Amazon domina il mercato dell’e-commerce, così come degli assistenti virtuali IA e degli altoparlanti intelligenti. Apple e Google condividono il monopolio dei telefoni cellulari. Google, naturalmente, rivendica il titolo di principale motore di ricerca online per la maggior parte del mondo, nonché di maggior piattaforma di condivisione video con YouTube e principale strumento di mappe e navigazione online con Google Maps. Microsoft domina il mercato dei sistemi operativi, condivide il mercato del cloud computing con Amazon ed è molto influente nel settore dei videogiochi grazie al sistema Xbox. Facebook è nota per essere una delle tre maggiori aziende di pubblicità digitale, acquisita grazie al suo social network. Domina anche la condivisione di immagini con Instagram e la messaggistica con WhatsApp e FB Messenger.
La crescita della ricchezza e dell’influenza delle Big Tech nell’ultimo decennio ha superato la ricchezza e l’influenza delle aziende dei Big Media di cui abbiamo parlato nel capitolo 2.

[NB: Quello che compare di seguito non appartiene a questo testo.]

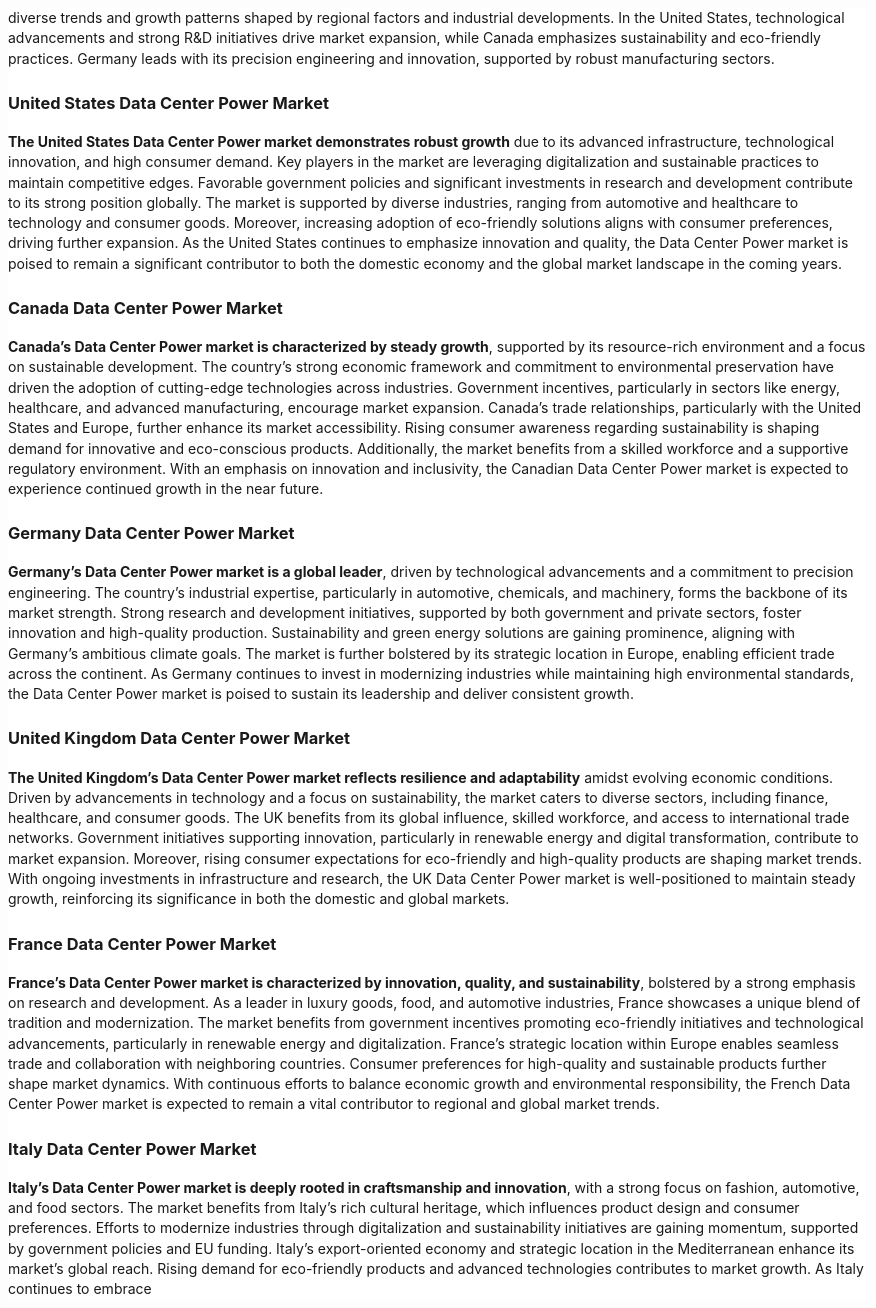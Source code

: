 diverse trends and growth patterns shaped by regional factors and industrial developments. In the United States, technological advancements and strong R&amp;D initiatives drive market expansion, while Canada emphasizes sustainability and eco-friendly practices. Germany leads with its precision engineering and innovation, supported by robust manufacturing sectors.</span></em></p></blockquote><h3><strong>United States Data Center Power Market</strong></h3><p><strong>The United States Data Center Power market demonstrates robust growth</strong> due to its advanced infrastructure, technological innovation, and high consumer demand. Key players in the market are leveraging digitalization and sustainable practices to maintain competitive edges. Favorable government policies and significant investments in research and development contribute to its strong position globally. The market is supported by diverse industries, ranging from automotive and healthcare to technology and consumer goods. Moreover, increasing adoption of eco-friendly solutions aligns with consumer preferences, driving further expansion. As the United States continues to emphasize innovation and quality, the Data Center Power market is poised to remain a significant contributor to both the domestic economy and the global market landscape in the coming years.</p><h3><strong>Canada Data Center Power Market</strong></h3><p><strong>Canada&rsquo;s Data Center Power market is characterized by steady growth</strong>, supported by its resource-rich environment and a focus on sustainable development. The country&rsquo;s strong economic framework and commitment to environmental preservation have driven the adoption of cutting-edge technologies across industries. Government incentives, particularly in sectors like energy, healthcare, and advanced manufacturing, encourage market expansion. Canada&rsquo;s trade relationships, particularly with the United States and Europe, further enhance its market accessibility. Rising consumer awareness regarding sustainability is shaping demand for innovative and eco-conscious products. Additionally, the market benefits from a skilled workforce and a supportive regulatory environment. With an emphasis on innovation and inclusivity, the Canadian Data Center Power market is expected to experience continued growth in the near future.</p><h3><strong>Germany Data Center Power Market</strong></h3><p><strong>Germany&rsquo;s Data Center Power market is a global leader</strong>, driven by technological advancements and a commitment to precision engineering. The country&rsquo;s industrial expertise, particularly in automotive, chemicals, and machinery, forms the backbone of its market strength. Strong research and development initiatives, supported by both government and private sectors, foster innovation and high-quality production. Sustainability and green energy solutions are gaining prominence, aligning with Germany&rsquo;s ambitious climate goals. The market is further bolstered by its strategic location in Europe, enabling efficient trade across the continent. As Germany continues to invest in modernizing industries while maintaining high environmental standards, the Data Center Power market is poised to sustain its leadership and deliver consistent growth.</p><h3><strong>United Kingdom Data Center Power Market</strong></h3><p><strong>The United Kingdom&rsquo;s Data Center Power market reflects resilience and adaptability</strong> amidst evolving economic conditions. Driven by advancements in technology and a focus on sustainability, the market caters to diverse sectors, including finance, healthcare, and consumer goods. The UK benefits from its global influence, skilled workforce, and access to international trade networks. Government initiatives supporting innovation, particularly in renewable energy and digital transformation, contribute to market expansion. Moreover, rising consumer expectations for eco-friendly and high-quality products are shaping market trends. With ongoing investments in infrastructure and research, the UK Data Center Power market is well-positioned to maintain steady growth, reinforcing its significance in both the domestic and global markets.</p><h3><strong>France Data Center Power Market</strong></h3><p><strong>France&rsquo;s Data Center Power market is characterized by innovation, quality, and sustainability</strong>, bolstered by a strong emphasis on research and development. As a leader in luxury goods, food, and automotive industries, France showcases a unique blend of tradition and modernization. The market benefits from government incentives promoting eco-friendly initiatives and technological advancements, particularly in renewable energy and digitalization. France&rsquo;s strategic location within Europe enables seamless trade and collaboration with neighboring countries. Consumer preferences for high-quality and sustainable products further shape market dynamics. With continuous efforts to balance economic growth and environmental responsibility, the French Data Center Power market is expected to remain a vital contributor to regional and global market trends.</p><h3><strong>Italy Data Center Power Market</strong></h3><p><strong>Italy&rsquo;s Data Center Power market is deeply rooted in craftsmanship and innovation</strong>, with a strong focus on fashion, automotive, and food sectors. The market benefits from Italy&rsquo;s rich cultural heritage, which influences product design and consumer preferences. Efforts to modernize industries through digitalization and sustainability initiatives are gaining momentum, supported by government policies and EU funding. Italy&rsquo;s export-oriented economy and strategic location in the Mediterranean enhance its market&rsquo;s global reach. Rising demand for eco-friendly products and advanced technologies contributes to market growth. As Italy continues to embrace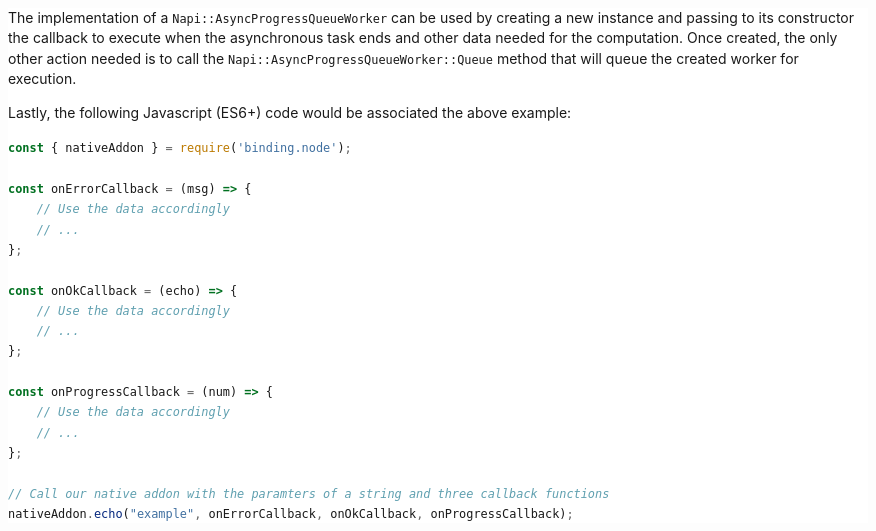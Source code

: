 The implementation of a `Napi::AsyncProgressQueueWorker` can be used by creating a
new instance and passing to its constructor the callback to execute when the
asynchronous task ends and other data needed for the computation. Once created,
the only other action needed is to call the `Napi::AsyncProgressQueueWorker::Queue`
method that will queue the created worker for execution.

Lastly, the following Javascript (ES6+) code would be associated the above example:

```js
const { nativeAddon } = require('binding.node');

const onErrorCallback = (msg) => {
    // Use the data accordingly
    // ...
};

const onOkCallback = (echo) => {
    // Use the data accordingly
    // ...
};

const onProgressCallback = (num) => {
    // Use the data accordingly
    // ...
};

// Call our native addon with the paramters of a string and three callback functions
nativeAddon.echo("example", onErrorCallback, onOkCallback, onProgressCallback);
```

[`Napi::AsyncWorker`]: async_worker.md
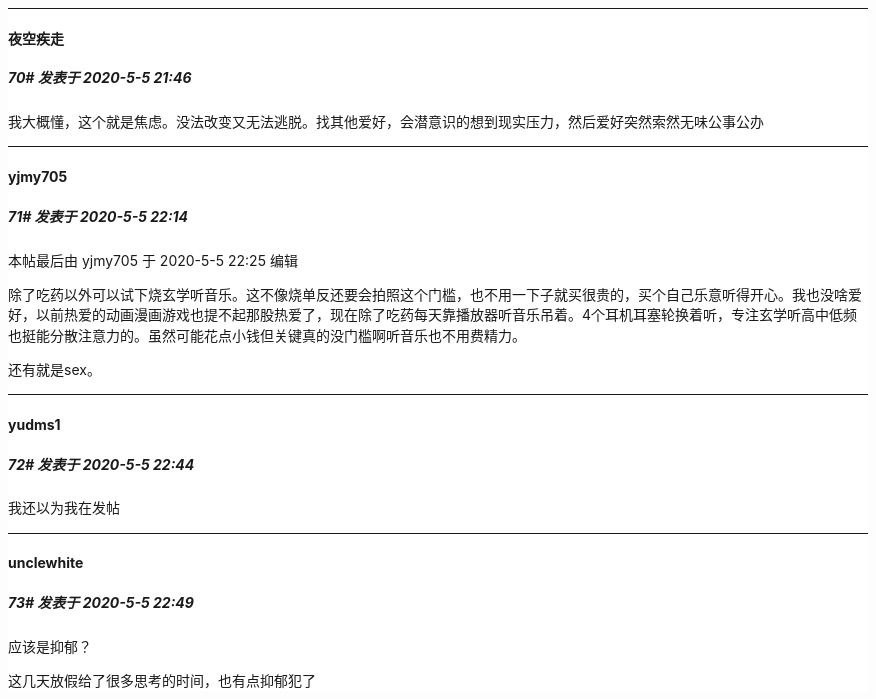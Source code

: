 





*****

####  夜空疾走  
##### 70#       发表于 2020-5-5 21:46




我大概懂，这个就是焦虑。没法改变又无法逃脱。找其他爱好，会潜意识的想到现实压力，然后爱好突然索然无味公事公办







*****

####  yjmy705  
##### 71#       发表于 2020-5-5 22:14



 本帖最后由 yjmy705 于 2020-5-5 22:25 编辑 

除了吃药以外可以试下烧玄学听音乐。这不像烧单反还要会拍照这个门槛，也不用一下子就买很贵的，买个自己乐意听得开心。我也没啥爱好，以前热爱的动画漫画游戏也提不起那股热爱了，现在除了吃药每天靠播放器听音乐吊着。4个耳机耳塞轮换着听，专注玄学听高中低频也挺能分散注意力的。虽然可能花点小钱但关键真的没门槛啊听音乐也不用费精力。

还有就是sex。








*****

####  yudms1  
##### 72#       发表于 2020-5-5 22:44




我还以为我在发帖







*****

####  unclewhite  
##### 73#       发表于 2020-5-5 22:49




应该是抑郁？

这几天放假给了很多思考的时间，也有点抑郁犯了
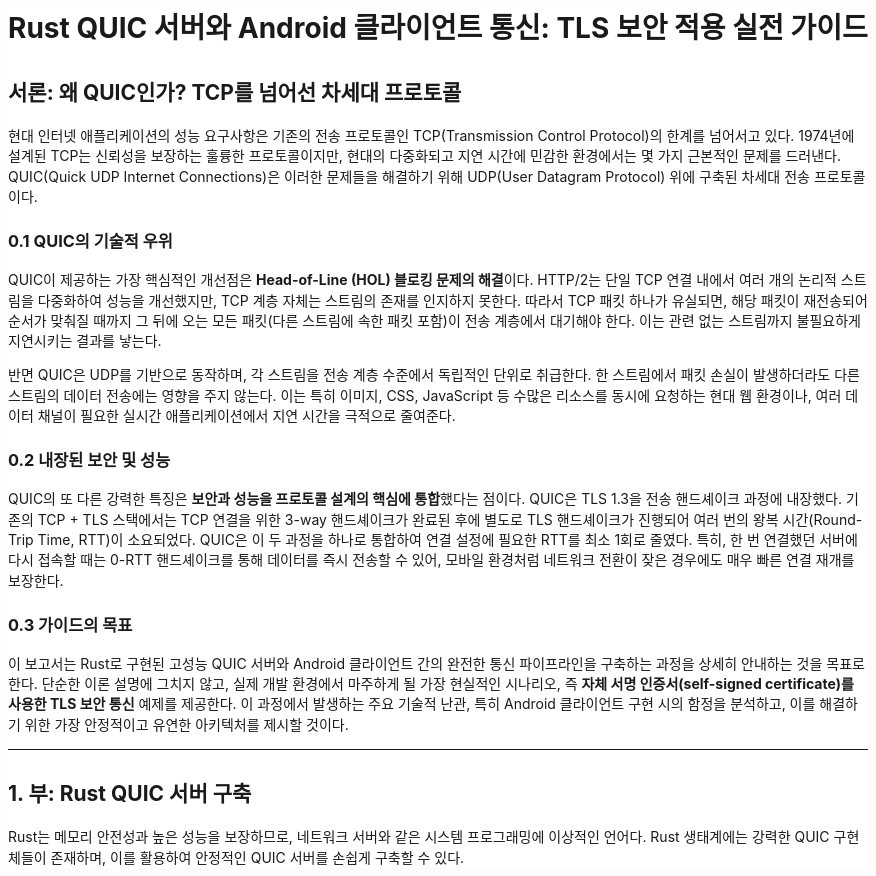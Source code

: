 # Rust QUIC 서버와 Android 클라이언트 통신: TLS 보안 적용 실전 가이드





## 서론: 왜 QUIC인가? TCP를 넘어선 차세대 프로토콜



현대 인터넷 애플리케이션의 성능 요구사항은 기존의 전송 프로토콜인 TCP(Transmission Control Protocol)의 한계를 넘어서고 있다. 1974년에 설계된 TCP는 신뢰성을 보장하는 훌륭한 프로토콜이지만, 현대의 다중화되고 지연 시간에 민감한 환경에서는 몇 가지 근본적인 문제를 드러낸다. QUIC(Quick UDP Internet Connections)은 이러한 문제들을 해결하기 위해 UDP(User Datagram Protocol) 위에 구축된 차세대 전송 프로토콜이다.



### 0.1 QUIC의 기술적 우위



QUIC이 제공하는 가장 핵심적인 개선점은 **Head-of-Line (HOL) 블로킹 문제의 해결**이다. HTTP/2는 단일 TCP 연결 내에서 여러 개의 논리적 스트림을 다중화하여 성능을 개선했지만, TCP 계층 자체는 스트림의 존재를 인지하지 못한다. 따라서 TCP 패킷 하나가 유실되면, 해당 패킷이 재전송되어 순서가 맞춰질 때까지 그 뒤에 오는 모든 패킷(다른 스트림에 속한 패킷 포함)이 전송 계층에서 대기해야 한다. 이는 관련 없는 스트림까지 불필요하게 지연시키는 결과를 낳는다.

반면 QUIC은 UDP를 기반으로 동작하며, 각 스트림을 전송 계층 수준에서 독립적인 단위로 취급한다. 한 스트림에서 패킷 손실이 발생하더라도 다른 스트림의 데이터 전송에는 영향을 주지 않는다. 이는 특히 이미지, CSS, JavaScript 등 수많은 리소스를 동시에 요청하는 현대 웹 환경이나, 여러 데이터 채널이 필요한 실시간 애플리케이션에서 지연 시간을 극적으로 줄여준다.



### 0.2 내장된 보안 및 성능



QUIC의 또 다른 강력한 특징은 **보안과 성능을 프로토콜 설계의 핵심에 통합**했다는 점이다. QUIC은 TLS 1.3을 전송 핸드셰이크 과정에 내장했다. 기존의 TCP + TLS 스택에서는 TCP 연결을 위한 3-way 핸드셰이크가 완료된 후에 별도로 TLS 핸드셰이크가 진행되어 여러 번의 왕복 시간(Round-Trip Time, RTT)이 소요되었다. QUIC은 이 두 과정을 하나로 통합하여 연결 설정에 필요한 RTT를 최소 1회로 줄였다. 특히, 한 번 연결했던 서버에 다시 접속할 때는 0-RTT 핸드셰이크를 통해 데이터를 즉시 전송할 수 있어, 모바일 환경처럼 네트워크 전환이 잦은 경우에도 매우 빠른 연결 재개를 보장한다.



### 0.3 가이드의 목표



이 보고서는 Rust로 구현된 고성능 QUIC 서버와 Android 클라이언트 간의 완전한 통신 파이프라인을 구축하는 과정을 상세히 안내하는 것을 목표로 한다. 단순한 이론 설명에 그치지 않고, 실제 개발 환경에서 마주하게 될 가장 현실적인 시나리오, 즉 **자체 서명 인증서(self-signed certificate)를 사용한 TLS 보안 통신** 예제를 제공한다. 이 과정에서 발생하는 주요 기술적 난관, 특히 Android 클라이언트 구현 시의 함정을 분석하고, 이를 해결하기 위한 가장 안정적이고 유연한 아키텍처를 제시할 것이다.

------



## 1. 부: Rust QUIC 서버 구축



Rust는 메모리 안전성과 높은 성능을 보장하므로, 네트워크 서버와 같은 시스템 프로그래밍에 이상적인 언어다. Rust 생태계에는 강력한 QUIC 구현체들이 존재하며, 이를 활용하여 안정적인 QUIC 서버를 손쉽게 구축할 수 있다.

Quindi, da dove vengono queste aziende e stanno influenzando il nostro mondo nel bene o nel male?
La storia che ci viene raccontata è che le Big Tech sono state fondate da uomini geniali, di solito in California, nell’area oggi comunemente nota come Silicon Valley. Grazie al loro duro lavoro e alla loro determinazione, queste aziende sono riuscite ad emergere dai garage e dai dormitori universitari per diventare i giganti che conosciamo oggi. C’è solo un problema: questa versione degli eventi è nel migliore dei casi la versione da cartone animato e nel peggiore un vero e proprio inganno.
È importante capire che quasi tutti gli strumenti delle Big Tech che utilizzate oggi sono stati finanziati, in parte, dalla comunità dei servizi segreti americani e sostenuti in vari modi dal governo degli Stati Uniti stesso. L’ascesa delle aziende Big Tech non è una favola di successo del libero mercato, ma piuttosto una storia oscura e inquietante di welfare aziendale e di profondi legami con i servizi segreti. Infatti, la maggior parte degli strumenti digitali che utilizzate, compresi i telefoni cellulari, il GPS e lo stesso Internet, sono nati come strumenti per l’esercito. Questi strumenti sono stati progettati dal Dipartimento della Difesa degli Stati Uniti, sotto la direzione della Defense Advanced Research Projects Agency (DARPA).
IL complesso Intelligence – Big Tech
Quello che conosciamo come Internet, o World Wide Web, fu sviluppato per la prima volta dai militari con il nome di ARPANET. Una delle migliori fonti sulle vere origini delle Big Tech è il libro Surveillance Valley del ricercatore Yasha Levine. Nel suo libro rivoluzionario, Levine delinea il ruolo che l’esercito e l’apparato di intelligence hanno svolto nel far progredire questi strumenti dal loro uso esclusivo da parte dei militari, a quello di miliardi di persone in tutto il mondo.
All’epoca la gente aveva capito cosa fosse questa tecnologia.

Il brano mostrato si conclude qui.